Matching RSUs Sample Clauses

Matching RSUs. As soon as practicable after the end of fiscal year 2016 and after each subsequent fiscal year during the Term, the Company shall grant to the Executive a number of restricted stock units equal to the number shares of the Company’s common stock held by the Executive as of that fiscal year end, divided by the closing price per share of the Company’s common stock on the last trading day of the fiscal year (the “Matching RSUs”). For the sake of clarity, the total value of the Matching RSUs granted will equal the number of shares held by the Executive as of that fiscal year end. For purposes of this Section 3.4.2, “shares held” shall include issued and outstanding shares held directly by the Executive as well as vested equity, the settlement of which has been deferred pursuant to the Company’s DEP, but shall not include shares issued upon vesting of Matching RSUs issued pursuant to this section. The Matching RSUs shall vest on the third anniversary of the applicable Matching RSU issuance date, provided the Executive has remained continuously employed by the Company on the relevant vesting date (or Executive’s employment was terminated as a result of Executive’s death or Disability (as defined below). The total value of Matching RSUs granted under this Section shall not exceed $1,000,000 per fiscal year.

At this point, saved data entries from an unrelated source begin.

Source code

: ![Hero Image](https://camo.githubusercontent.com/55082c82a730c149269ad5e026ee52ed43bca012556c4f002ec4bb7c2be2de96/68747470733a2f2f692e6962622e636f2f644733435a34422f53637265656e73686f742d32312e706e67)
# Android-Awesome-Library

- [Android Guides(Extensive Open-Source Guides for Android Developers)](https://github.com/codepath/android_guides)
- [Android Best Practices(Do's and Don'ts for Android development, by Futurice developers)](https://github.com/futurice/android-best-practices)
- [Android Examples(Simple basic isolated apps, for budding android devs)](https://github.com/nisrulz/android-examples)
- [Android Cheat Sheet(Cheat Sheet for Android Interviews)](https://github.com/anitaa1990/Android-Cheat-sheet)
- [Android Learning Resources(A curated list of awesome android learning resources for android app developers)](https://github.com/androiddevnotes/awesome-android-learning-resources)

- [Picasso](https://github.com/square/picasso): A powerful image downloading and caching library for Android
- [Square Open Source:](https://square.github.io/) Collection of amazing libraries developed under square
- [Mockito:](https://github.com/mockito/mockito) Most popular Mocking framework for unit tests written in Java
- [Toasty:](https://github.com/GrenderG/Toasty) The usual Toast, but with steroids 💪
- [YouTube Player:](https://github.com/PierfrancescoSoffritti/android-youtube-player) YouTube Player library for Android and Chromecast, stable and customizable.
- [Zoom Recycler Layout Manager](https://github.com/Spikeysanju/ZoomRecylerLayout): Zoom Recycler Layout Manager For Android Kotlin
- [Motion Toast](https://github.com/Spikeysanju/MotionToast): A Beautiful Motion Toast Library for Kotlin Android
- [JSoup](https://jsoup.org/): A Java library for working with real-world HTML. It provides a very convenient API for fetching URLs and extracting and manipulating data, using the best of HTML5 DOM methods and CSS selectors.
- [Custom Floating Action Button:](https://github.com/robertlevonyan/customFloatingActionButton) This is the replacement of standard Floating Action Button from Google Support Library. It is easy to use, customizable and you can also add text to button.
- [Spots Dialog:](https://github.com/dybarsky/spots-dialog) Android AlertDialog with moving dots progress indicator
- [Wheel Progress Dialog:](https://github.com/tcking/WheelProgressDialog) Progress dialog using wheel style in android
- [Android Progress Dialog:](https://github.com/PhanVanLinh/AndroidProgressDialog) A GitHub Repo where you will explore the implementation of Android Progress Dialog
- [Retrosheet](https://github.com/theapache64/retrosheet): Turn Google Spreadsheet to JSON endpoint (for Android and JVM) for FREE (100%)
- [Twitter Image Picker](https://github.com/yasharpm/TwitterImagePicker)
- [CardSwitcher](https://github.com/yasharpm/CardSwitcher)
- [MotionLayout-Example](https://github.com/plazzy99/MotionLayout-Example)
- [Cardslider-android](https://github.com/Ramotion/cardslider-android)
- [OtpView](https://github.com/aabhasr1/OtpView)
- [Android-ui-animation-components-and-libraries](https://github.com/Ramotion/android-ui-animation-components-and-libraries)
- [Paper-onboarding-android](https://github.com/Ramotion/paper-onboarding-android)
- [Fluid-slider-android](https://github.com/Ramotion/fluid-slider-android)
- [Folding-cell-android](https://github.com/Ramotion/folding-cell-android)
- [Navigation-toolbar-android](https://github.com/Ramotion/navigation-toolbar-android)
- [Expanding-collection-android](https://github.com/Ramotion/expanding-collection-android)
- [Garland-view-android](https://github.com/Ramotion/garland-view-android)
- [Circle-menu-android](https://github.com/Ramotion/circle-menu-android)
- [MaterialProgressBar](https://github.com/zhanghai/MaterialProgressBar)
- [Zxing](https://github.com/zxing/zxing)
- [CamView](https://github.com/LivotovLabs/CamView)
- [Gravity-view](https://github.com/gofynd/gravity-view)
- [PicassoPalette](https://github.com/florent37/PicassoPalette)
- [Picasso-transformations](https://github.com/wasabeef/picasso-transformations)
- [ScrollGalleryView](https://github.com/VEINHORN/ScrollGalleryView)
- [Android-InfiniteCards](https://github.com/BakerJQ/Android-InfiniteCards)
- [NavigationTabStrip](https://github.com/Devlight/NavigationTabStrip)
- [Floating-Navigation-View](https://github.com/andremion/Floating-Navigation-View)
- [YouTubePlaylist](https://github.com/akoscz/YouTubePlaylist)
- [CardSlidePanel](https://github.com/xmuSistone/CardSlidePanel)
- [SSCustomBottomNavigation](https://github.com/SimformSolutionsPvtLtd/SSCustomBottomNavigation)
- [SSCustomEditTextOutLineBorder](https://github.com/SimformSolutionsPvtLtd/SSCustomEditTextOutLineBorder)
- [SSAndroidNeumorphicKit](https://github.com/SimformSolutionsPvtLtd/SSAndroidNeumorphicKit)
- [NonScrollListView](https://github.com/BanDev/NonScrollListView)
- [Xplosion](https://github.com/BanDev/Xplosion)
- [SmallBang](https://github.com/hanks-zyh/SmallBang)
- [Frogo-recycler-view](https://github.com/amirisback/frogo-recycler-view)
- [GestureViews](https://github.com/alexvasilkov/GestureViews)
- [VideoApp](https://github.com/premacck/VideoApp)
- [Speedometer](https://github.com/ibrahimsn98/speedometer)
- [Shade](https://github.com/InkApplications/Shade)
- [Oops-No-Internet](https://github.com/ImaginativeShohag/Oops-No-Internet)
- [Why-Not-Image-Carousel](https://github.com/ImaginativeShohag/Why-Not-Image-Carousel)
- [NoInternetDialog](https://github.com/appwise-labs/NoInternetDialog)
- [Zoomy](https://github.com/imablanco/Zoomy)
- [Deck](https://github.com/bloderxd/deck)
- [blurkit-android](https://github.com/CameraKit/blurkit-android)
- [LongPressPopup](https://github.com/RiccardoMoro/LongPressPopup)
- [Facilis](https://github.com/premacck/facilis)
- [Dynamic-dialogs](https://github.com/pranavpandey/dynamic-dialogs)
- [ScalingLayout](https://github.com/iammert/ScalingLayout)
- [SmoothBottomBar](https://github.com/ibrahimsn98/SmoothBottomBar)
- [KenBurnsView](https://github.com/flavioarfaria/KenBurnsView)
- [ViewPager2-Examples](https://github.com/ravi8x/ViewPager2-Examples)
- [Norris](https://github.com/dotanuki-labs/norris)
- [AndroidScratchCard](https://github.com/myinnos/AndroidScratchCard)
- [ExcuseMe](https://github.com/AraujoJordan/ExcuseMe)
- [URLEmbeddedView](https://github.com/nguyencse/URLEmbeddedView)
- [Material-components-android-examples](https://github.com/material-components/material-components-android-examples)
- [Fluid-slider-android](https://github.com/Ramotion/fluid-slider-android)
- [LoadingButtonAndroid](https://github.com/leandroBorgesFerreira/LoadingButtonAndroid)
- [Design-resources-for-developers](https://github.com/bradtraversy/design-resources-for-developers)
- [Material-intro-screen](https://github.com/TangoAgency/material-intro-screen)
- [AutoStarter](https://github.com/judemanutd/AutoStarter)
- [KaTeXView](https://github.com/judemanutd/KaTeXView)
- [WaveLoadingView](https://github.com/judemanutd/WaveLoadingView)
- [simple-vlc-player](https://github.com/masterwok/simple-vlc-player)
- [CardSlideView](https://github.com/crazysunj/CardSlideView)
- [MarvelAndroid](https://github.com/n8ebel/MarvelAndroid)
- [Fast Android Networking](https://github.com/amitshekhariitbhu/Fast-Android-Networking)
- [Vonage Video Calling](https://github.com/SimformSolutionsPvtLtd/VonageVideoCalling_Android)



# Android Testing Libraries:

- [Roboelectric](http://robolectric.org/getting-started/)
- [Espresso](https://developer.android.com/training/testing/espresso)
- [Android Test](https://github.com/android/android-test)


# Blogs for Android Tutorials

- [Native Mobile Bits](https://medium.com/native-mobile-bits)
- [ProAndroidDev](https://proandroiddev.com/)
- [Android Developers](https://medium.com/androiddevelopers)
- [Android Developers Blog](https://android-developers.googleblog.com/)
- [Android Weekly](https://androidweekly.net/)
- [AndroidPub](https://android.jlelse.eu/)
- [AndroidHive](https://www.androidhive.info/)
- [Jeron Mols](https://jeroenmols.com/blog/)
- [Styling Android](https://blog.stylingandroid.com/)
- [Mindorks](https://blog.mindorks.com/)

Matching RSUs. As soon as practicable after the end of any month during which the Executive makes a purchase of all or any portion of the Purchased Shares, the Company shall grant to the Executive a number of restricted stock units equal to the number of Purchased Shares so purchased in such month (up to a maximum aggregate number of restricted stock units equal to the number of Purchased Shares; the “Matching RSUs”). The Matching RSUs shall vest and be settled in shares of the Company’s common stock on the third anniversary of the applicable Matching RSU issuance date, provided the Executive has remained continuously employed by the Company on the relevant vesting date (other than as a result of death or Disability and has not sold or otherwise disposed of any of the Purchased Shares prior to the relevant vesting date.